Les effets bénéfiques de "synchronisation des protéines" Ils reposent sur l'hypothèse qu'il existe une "vente d'occasion anabolique" limité pour l'anabolisme post-entraînement. Cela a donné et continue de donner lieu à de nombreux débats : il y a ceux qui défendent qu'il faut manger dès la fin de l'entraînement et ceux qui soulignent que la fenêtre anabolique peut s'étendre jusqu'à deux ou trois heures une fois l'entraînement terminé. .

De la même manière qu'après l'exercice, il existe une fenêtre métabolique, il existe également une fenêtre immunologique, qui est une période de temps pendant laquelle le corps entre dans un état d'immunosuppression après un exercice intense et prolongé.

Dans tous les cas, la consommation d'aliments post-entraînement est recommandée pour éviter les chutes et aider à la récupération, mais pas parce que c'est quelque chose d'obligatoire ou parce qu'il est essentiel de profiter de la fenêtre anabolique.
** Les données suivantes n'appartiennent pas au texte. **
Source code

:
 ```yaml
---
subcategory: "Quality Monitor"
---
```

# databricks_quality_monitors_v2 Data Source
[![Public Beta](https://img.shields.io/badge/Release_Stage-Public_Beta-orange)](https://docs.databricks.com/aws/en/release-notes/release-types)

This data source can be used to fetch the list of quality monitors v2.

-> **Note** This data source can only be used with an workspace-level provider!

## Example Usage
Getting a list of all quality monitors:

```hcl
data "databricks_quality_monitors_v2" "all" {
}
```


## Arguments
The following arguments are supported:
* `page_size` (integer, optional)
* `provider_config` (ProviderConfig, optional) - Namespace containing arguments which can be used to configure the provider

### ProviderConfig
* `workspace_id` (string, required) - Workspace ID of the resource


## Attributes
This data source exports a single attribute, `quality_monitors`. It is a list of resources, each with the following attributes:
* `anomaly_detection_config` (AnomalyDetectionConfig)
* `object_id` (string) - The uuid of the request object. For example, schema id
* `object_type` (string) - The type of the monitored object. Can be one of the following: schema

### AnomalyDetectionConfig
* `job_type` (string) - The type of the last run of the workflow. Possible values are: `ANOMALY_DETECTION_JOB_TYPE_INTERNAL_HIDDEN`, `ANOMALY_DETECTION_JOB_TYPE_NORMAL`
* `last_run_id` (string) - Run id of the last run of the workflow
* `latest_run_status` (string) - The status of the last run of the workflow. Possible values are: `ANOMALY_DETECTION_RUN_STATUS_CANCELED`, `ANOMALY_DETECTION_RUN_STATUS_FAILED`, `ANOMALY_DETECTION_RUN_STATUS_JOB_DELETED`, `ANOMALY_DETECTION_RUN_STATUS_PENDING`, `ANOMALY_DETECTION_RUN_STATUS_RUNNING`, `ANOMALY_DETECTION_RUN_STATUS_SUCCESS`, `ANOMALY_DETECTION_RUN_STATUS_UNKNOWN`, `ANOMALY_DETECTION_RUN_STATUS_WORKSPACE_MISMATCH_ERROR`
les glucides la nuit font grossir

Les aliments ne grossissent pas plus ou moins selon le moment de la journée, ils grossissent selon la quantité que l'on mange, bref, on prend du poids parce qu'on mange plus de calories qu'on en dépense. L'idéal est de charger et de décharger les glucides, en pouvant s'entraîner à jeun pour faciliter la flexibilité métabolique.

Lors d'un entraînement avec de faibles réserves de glycogène (régime pauvre en glucides), notre corps met en mouvement une série de mécanismes pour s'adapter à cet environnement. Cette adaptation permet aux régimes riches en graisses et très pauvres en glucides de fournir de l'énergie à l'athlète dans des situations où une énergie immédiate n'est pas nécessaire.

Manger des fruits fait grossir car ils contiennent du sucre

C'est une phrase qu'on entend encore beaucoup, mais voyons voir : avant tout les fruits contiennent du sucre, mais c'est un sucre naturel. Deuxièmement, les fruits plus le sucre contient des fibres, des vitamines et des minéraux. Et la fibre est l'un des nutriments qui empêche notre corps d'absorber tout le sucre des fruits, ce qui n'arrive pas dans le cas d'autres aliments comme les boissons gazeuses, où tout le sucre qu'il contient, en plus d'être des sucres ajoutés, est absorbé par notre organisme.

Par conséquent, nous ne devrions pas tomber dans le réductionnisme consistant à parler du sucre dans les fruits comme s'il s'agissait du sucre dans une boisson gazeuse, car peu importe nos efforts, cela ne peut pas être comparé.